Work instruction: Restate the listing below word for word, pictures excluded.

Information provided:
>>>>

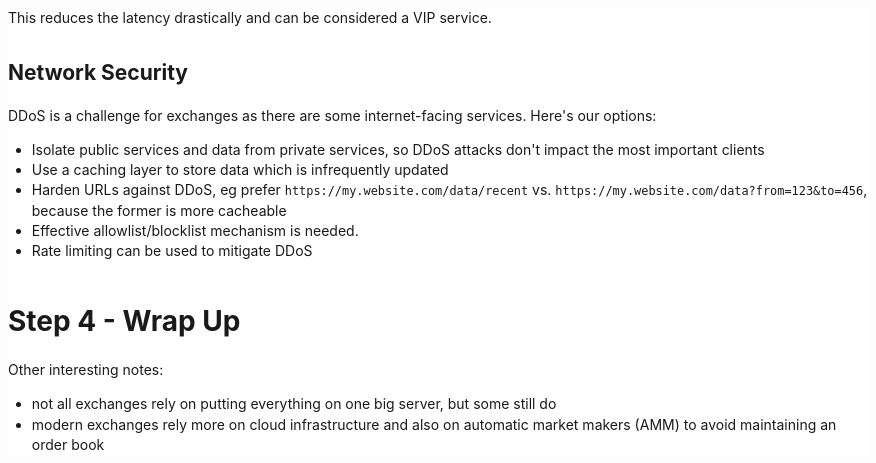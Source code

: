 This reduces the latency drastically and can be considered a VIP service.

## Network Security
DDoS is a challenge for exchanges as there are some internet-facing services. Here's our options:
 * Isolate public services and data from private services, so DDoS attacks don't impact the most important clients
 * Use a caching layer to store data which is infrequently updated
 * Harden URLs against DDoS, eg prefer `https://my.website.com/data/recent` vs. `https://my.website.com/data?from=123&to=456`, because the former is more cacheable
 * Effective allowlist/blocklist mechanism is needed.
 * Rate limiting can be used to mitigate DDoS

# Step 4 - Wrap Up
Other interesting notes:
 * not all exchanges rely on putting everything on one big server, but some still do
 * modern exchanges rely more on cloud infrastructure and also on automatic market makers (AMM) to avoid maintaining an order book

<<<<

Solution to the problem:
Source code

: This reduces the latency drastically and can be considered a VIP service.

## Network Security
DDoS is a challenge for exchanges as there are some internet-facing services. Here's our options:
 * Isolate public services and data from private services, so DDoS attacks don't impact the most important clients
 * Use a caching layer to store data which is infrequently updated
 * Harden URLs against DDoS, eg prefer `https://my.website.com/data/recent` vs. `https://my.website.com/data?from=123&to=456`, because the former is more cacheable
 * Effective allowlist/blocklist mechanism is needed.
 * Rate limiting can be used to mitigate DDoS

# Step 4 - Wrap Up
Other interesting notes:
 * not all exchanges rely on putting everything on one big server, but some still do
 * modern exchanges rely more on cloud infrastructure and also on automatic market makers (AMM) to avoid maintaining an order book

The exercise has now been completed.